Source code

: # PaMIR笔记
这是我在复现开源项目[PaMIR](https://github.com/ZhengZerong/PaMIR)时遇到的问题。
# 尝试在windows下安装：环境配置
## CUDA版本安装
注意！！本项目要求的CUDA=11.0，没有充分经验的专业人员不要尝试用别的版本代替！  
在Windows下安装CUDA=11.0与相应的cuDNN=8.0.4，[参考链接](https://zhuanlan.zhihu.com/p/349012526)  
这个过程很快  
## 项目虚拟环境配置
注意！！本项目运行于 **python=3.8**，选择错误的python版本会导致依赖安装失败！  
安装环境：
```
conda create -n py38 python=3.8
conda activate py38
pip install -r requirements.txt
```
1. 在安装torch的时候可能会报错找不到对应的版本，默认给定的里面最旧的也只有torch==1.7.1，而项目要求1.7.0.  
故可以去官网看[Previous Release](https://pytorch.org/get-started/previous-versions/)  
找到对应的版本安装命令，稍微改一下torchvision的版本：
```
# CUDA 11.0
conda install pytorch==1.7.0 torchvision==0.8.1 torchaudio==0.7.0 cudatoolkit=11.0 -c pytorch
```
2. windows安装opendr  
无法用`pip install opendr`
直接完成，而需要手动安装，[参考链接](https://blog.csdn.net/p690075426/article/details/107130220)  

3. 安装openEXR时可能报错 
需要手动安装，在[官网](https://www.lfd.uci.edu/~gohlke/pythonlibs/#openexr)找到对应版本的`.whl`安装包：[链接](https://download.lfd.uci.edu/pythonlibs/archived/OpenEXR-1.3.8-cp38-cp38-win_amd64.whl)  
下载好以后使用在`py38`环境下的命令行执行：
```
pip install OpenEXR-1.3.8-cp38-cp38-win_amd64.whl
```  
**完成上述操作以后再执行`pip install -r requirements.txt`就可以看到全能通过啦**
--
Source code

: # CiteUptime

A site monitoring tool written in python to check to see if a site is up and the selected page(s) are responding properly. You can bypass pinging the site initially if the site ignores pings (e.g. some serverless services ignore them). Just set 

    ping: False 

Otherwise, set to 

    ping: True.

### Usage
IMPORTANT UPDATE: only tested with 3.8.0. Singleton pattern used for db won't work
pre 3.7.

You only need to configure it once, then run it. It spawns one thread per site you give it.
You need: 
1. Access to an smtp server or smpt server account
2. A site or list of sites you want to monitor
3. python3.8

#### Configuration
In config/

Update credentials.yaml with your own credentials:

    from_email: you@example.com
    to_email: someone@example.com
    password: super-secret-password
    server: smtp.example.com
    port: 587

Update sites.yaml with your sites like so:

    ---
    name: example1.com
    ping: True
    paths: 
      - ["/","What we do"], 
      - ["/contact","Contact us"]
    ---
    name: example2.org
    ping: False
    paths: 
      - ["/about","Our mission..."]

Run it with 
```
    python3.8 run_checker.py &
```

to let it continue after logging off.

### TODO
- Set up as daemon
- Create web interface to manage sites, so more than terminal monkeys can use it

**WHAT YOU WILL DO**
Going through the data above, return each line with the word "conda".

**PROBLEM SOLUTION**
conda create -n py38 python=3.8
conda activate py38
conda install pytorch==1.7.0 torchvision==0.8.1 torchaudio==0.7.0 cudatoolkit=11.0 -c pytorch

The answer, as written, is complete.